The Mudcat Café TM
Thread #131549   Message #3193362
Posted By: Musket
23-Jul-11 - 05:51 AM
Thread Name: Traditional singer definition
Subject: RE: Traditional singer definition
Traditional - the passing of custom and belief down the generations.

Well, at least one dictionary says it in that way, (suspect an American one, I am using an iMac after all...)

An interesting question would be "Where does something begin in order to be passed down in the tradition?"

I gave my sons many of my old albums, so as my custom was to wear denim and go to Black Sabbath concerts, buying their albums, then when I took my eldest to watch Ozzie in concert then gave him my Sabbath Bloody Sabbath album, (signed by the band many years ago) then I was starting a tradition.
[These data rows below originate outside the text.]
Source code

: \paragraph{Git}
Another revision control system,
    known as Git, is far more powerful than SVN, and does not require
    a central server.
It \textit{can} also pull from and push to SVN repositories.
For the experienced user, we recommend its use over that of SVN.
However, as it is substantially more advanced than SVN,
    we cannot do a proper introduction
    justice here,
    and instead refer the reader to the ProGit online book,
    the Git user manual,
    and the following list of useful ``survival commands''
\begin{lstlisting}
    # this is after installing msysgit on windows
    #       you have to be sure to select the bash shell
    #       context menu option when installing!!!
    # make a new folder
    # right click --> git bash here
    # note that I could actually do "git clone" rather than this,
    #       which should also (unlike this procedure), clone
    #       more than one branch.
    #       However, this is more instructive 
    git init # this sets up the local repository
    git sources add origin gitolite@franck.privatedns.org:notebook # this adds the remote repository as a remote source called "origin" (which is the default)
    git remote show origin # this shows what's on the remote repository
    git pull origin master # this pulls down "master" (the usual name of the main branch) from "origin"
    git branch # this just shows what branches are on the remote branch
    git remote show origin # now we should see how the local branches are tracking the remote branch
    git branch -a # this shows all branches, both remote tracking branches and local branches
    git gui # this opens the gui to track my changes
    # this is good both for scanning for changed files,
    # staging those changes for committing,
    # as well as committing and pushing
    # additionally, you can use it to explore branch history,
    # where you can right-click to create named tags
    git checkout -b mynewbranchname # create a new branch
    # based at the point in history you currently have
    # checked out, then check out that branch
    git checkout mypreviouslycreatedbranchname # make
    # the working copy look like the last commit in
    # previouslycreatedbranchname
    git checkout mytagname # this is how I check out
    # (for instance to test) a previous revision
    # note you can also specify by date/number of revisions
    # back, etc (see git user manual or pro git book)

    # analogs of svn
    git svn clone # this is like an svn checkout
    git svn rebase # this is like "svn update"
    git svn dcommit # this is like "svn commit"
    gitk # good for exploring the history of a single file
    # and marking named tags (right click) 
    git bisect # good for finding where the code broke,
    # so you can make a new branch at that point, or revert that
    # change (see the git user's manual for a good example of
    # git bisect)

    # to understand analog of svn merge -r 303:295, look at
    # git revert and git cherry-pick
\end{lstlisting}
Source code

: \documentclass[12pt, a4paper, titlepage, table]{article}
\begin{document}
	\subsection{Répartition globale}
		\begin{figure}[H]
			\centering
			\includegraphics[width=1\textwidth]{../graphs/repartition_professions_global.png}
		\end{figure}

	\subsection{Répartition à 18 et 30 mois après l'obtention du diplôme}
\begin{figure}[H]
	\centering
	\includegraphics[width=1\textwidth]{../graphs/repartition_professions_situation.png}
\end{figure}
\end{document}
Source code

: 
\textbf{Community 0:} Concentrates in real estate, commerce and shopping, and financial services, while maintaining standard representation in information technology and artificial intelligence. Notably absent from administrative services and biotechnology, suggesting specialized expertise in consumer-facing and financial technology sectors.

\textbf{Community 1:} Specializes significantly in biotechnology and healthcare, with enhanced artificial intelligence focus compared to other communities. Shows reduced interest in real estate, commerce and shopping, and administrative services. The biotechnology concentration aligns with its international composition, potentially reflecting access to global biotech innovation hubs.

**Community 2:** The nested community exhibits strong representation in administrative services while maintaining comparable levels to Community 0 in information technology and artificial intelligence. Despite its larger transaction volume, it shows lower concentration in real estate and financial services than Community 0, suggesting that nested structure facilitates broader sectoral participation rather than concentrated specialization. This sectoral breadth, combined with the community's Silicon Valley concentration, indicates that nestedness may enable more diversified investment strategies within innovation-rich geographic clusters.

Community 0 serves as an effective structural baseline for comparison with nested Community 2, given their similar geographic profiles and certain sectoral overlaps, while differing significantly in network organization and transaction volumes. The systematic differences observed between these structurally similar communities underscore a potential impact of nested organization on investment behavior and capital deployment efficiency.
Hence Black Sabbath performed traditional music?

I reckon we are yet again confusing style with process. There seems to be a consensus that to be a traditional singer as opposed to singer of traditional songs, you have to tell people your Grandfather learned this from a wandering gypsy in the bleak high fells. Whereas it was traditional for me that on Xmas Eve, my stepfather sat in his chair when we got home from the welfare, a glass of whisky in his hand and sat there crooning out "Old Shep." To which I used to cry out, taking the piss, "Oh no! Not the gun!"

Just as traditional for me.

But not for you.

Or indeed for Walter Pardon who wouldn't know about my Stepfather or indeed the local miners' welfare.

Methinks the thought police may think that it has to be in the folk "style" to be traditional, and that is one hell of a different discussion.... (And a moot one too. If I sing a song I wrote about my community and heritage, I am a traditional singer. If I sing a song about reed cutting in Norfolk, I am a singer of traditional song. QED.)